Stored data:
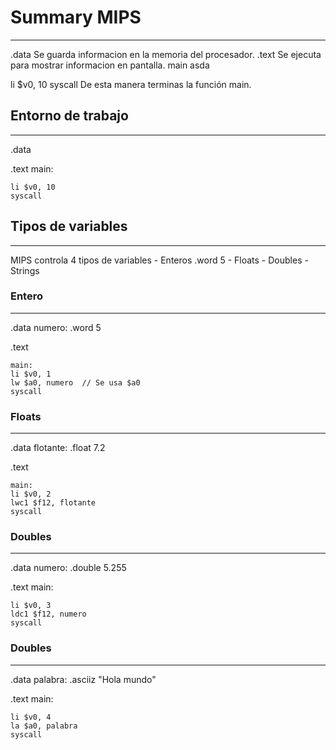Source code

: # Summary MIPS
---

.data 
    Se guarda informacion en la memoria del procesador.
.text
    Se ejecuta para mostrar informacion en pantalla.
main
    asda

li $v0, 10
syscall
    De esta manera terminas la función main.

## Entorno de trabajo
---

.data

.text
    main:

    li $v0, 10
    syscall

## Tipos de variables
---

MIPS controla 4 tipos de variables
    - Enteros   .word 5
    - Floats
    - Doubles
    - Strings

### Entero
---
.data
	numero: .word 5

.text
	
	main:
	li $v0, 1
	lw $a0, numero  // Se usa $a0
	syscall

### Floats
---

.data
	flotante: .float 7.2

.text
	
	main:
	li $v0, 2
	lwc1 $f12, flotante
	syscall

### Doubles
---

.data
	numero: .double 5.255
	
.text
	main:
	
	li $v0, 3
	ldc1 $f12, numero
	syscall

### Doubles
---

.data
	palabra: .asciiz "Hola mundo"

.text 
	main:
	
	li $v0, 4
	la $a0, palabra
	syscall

---

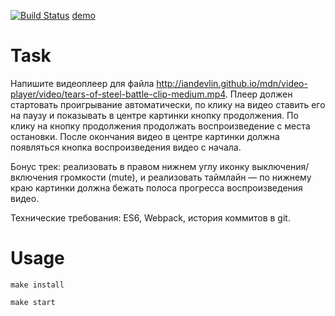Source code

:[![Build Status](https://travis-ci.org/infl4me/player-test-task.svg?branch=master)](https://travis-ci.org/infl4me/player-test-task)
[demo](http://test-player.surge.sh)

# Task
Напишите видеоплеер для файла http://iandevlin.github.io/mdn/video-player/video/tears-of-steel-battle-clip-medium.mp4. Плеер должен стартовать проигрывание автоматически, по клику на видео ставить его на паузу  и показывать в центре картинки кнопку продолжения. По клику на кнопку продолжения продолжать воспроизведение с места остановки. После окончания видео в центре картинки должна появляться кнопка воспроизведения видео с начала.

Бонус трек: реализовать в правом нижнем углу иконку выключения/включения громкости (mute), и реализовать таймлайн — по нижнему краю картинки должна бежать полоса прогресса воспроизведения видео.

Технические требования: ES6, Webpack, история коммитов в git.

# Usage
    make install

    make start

> _Exercise brief_: Find every line above that includes the word "player", then state how many there are and nothing more.

> _Response to the exercise_: 3